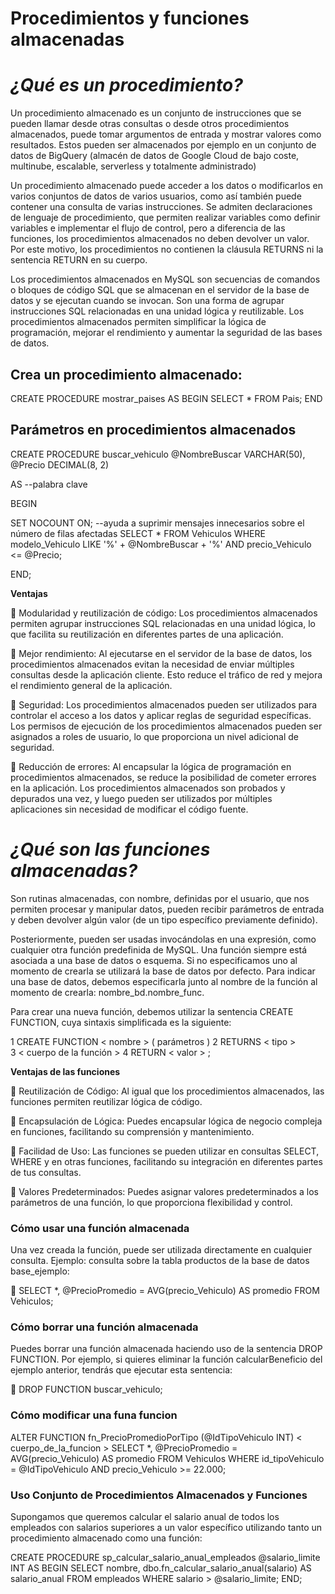 #   Procedimientos y funciones almacenadas

#   *¿Qué es un procedimiento?*


Un procedimiento almacenado es un conjunto de instrucciones que se pueden llamar desde otras consultas o desde otros procedimientos almacenados, puede tomar argumentos de entrada y mostrar valores como resultados. Estos pueden ser almacenados por ejemplo en un conjunto de datos de BigQuery (almacén de datos de Google Cloud de bajo coste, multinube, escalable, serverless y totalmente administrado) 

Un procedimiento almacenado puede acceder a los datos o modificarlos en varios conjuntos de datos de varios usuarios, como así también puede contener una consulta de varias instrucciones.
Se  admiten declaraciones de lenguaje de procedimiento, que permiten realizar variables como definir variables e implementar el flujo de control, pero a diferencia de las funciones, los procedimientos almacenados no deben devolver un valor. Por este motivo, los procedimientos no contienen la cláusula RETURNS ni la sentencia RETURN en su cuerpo. 

Los procedimientos almacenados en MySQL son secuencias de comandos o bloques de código SQL que se almacenan en el servidor de la base de datos y se ejecutan cuando se invocan. Son una forma de agrupar instrucciones SQL relacionadas en una unidad lógica y reutilizable. Los procedimientos almacenados permiten simplificar la lógica de programación, mejorar el rendimiento y aumentar la seguridad de las bases de datos.

Crea un procedimiento almacenado:
----------------------------------

CREATE PROCEDURE mostrar_paises
AS 
BEGIN 
	SELECT * FROM Pais; 
END


Parámetros en procedimientos almacenados
---------------------------------------

CREATE PROCEDURE buscar_vehiculo
	@NombreBuscar VARCHAR(50),
        @Precio DECIMAL(8, 2)
	
AS --palabra clave 

BEGIN 

 SET NOCOUNT ON; 	--ayuda a suprimir mensajes innecesarios sobre el número de filas afectadas
SELECT * FROM Vehiculos WHERE  modelo_Vehiculo LIKE '%' + @NombreBuscar + '%' AND precio_Vehiculo <= @Precio;

END; 

**Ventajas**

 Modularidad y reutilización de código: Los procedimientos almacenados permiten agrupar instrucciones SQL relacionadas en una unidad lógica, lo que facilita su reutilización en diferentes partes de una aplicación.

 Mejor rendimiento: Al ejecutarse en el servidor de la base de datos, los procedimientos almacenados evitan la necesidad de enviar múltiples consultas desde la aplicación cliente. Esto reduce el tráfico de red y mejora el rendimiento general de la aplicación.

 Seguridad: Los procedimientos almacenados pueden ser utilizados para controlar el acceso a los datos y aplicar reglas de seguridad específicas. Los permisos de ejecución de los procedimientos almacenados pueden ser asignados a roles de usuario, lo que proporciona un nivel adicional de seguridad.

 Reducción de errores: Al encapsular la lógica de programación en procedimientos almacenados, se reduce la posibilidad de cometer errores en la aplicación. Los procedimientos almacenados son probados y depurados una vez, y luego pueden ser utilizados por múltiples aplicaciones sin necesidad de modificar el código fuente.


# *¿Qué son las funciones almacenadas?*

Son rutinas almacenadas, con nombre, definidas por el usuario, que nos permiten procesar y manipular datos, pueden recibir parámetros de entrada y deben devolver algún valor (de un tipo específico previamente definido). 

Posteriormente, pueden ser usadas invocándolas en una expresión, como cualquier otra función predefinida de MySQL. Una función siempre está asociada a una base de datos o esquema. Si no especificamos uno al momento de crearla se utilizará la base de datos por defecto. 
Para indicar una base de datos, debemos especificarla junto al nombre de la función al momento de crearla: nombre_bd.nombre_func. 

Para crear una nueva función, debemos utilizar la sentencia CREATE FUNCTION, cuya sintaxis simplificada es la siguiente: 

1 CREATE FUNCTION < nombre >  ( parámetros )
2 RETURNS < tipo >  
3  < cuerpo de la función >
4 RETURN  < valor > ; 

**Ventajas de las funciones**

 Reutilización de Código: Al igual que los procedimientos almacenados, las funciones permiten reutilizar lógica de código.

 Encapsulación de Lógica: Puedes encapsular lógica de negocio compleja en funciones, facilitando su comprensión y mantenimiento.

 Facilidad de Uso: Las funciones se pueden utilizar en consultas SELECT, WHERE y en otras funciones, facilitando su integración en diferentes partes de tus consultas.

 Valores Predeterminados: Puedes asignar valores predeterminados a los parámetros de una función, lo que proporciona flexibilidad y control.

### Cómo usar una función almacenada

 Una vez creada la función, puede ser utilizada directamente en cualquier consulta. Ejemplo: consulta sobre la tabla productos de la base de datos base_ejemplo: 
 
 SELECT *, @PrecioPromedio = AVG(precio_Vehiculo) AS promedio FROM Vehiculos;

### Cómo borrar una función almacenada 

Puedes borrar una función almacenada haciendo uso de la sentencia DROP FUNCTION. Por ejemplo, si quieres eliminar la función calcularBeneficio del ejemplo anterior, tendrás que ejecutar esta sentencia: 

 DROP FUNCTION buscar_vehiculo;

### Cómo modificar una funa funcion

ALTER FUNCTION fn_PrecioPromedioPorTipo
    (@IdTipoVehiculo INT)
< cuerpo_de_la_funcion >
SELECT *, @PrecioPromedio = AVG(precio_Vehiculo) AS promedio FROM Vehiculos
WHERE id_tipoVehiculo = @IdTipoVehiculo
      AND precio_Vehiculo >= 22.000;


### Uso Conjunto de Procedimientos Almacenados y Funciones 

Supongamos que queremos calcular el salario anual de todos los empleados con salarios superiores a un valor específico utilizando tanto un procedimiento almacenado como una función:

CREATE PROCEDURE sp_calcular_salario_anual_empleados @salario_limite INT AS 
BEGIN 
		SELECT nombre, dbo.fn_calcular_salario_anual(salario) AS salario_anual 		 FROM empleados 
		WHERE salario > @salario_limite; 
END;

Task statement —
If a line in the records above holds the string "utilizados", copy it out.

Result of this exercise —
 Seguridad: Los procedimientos almacenados pueden ser utilizados para controlar el acceso a los datos y aplicar reglas de seguridad específicas. Los permisos de ejecución de los procedimientos almacenados pueden ser asignados a roles de usuario, lo que proporciona un nivel adicional de seguridad.
 Reducción de errores: Al encapsular la lógica de programación en procedimientos almacenados, se reduce la posibilidad de cometer errores en la aplicación. Los procedimientos almacenados son probados y depurados una vez, y luego pueden ser utilizados por múltiples aplicaciones sin necesidad de modificar el código fuente.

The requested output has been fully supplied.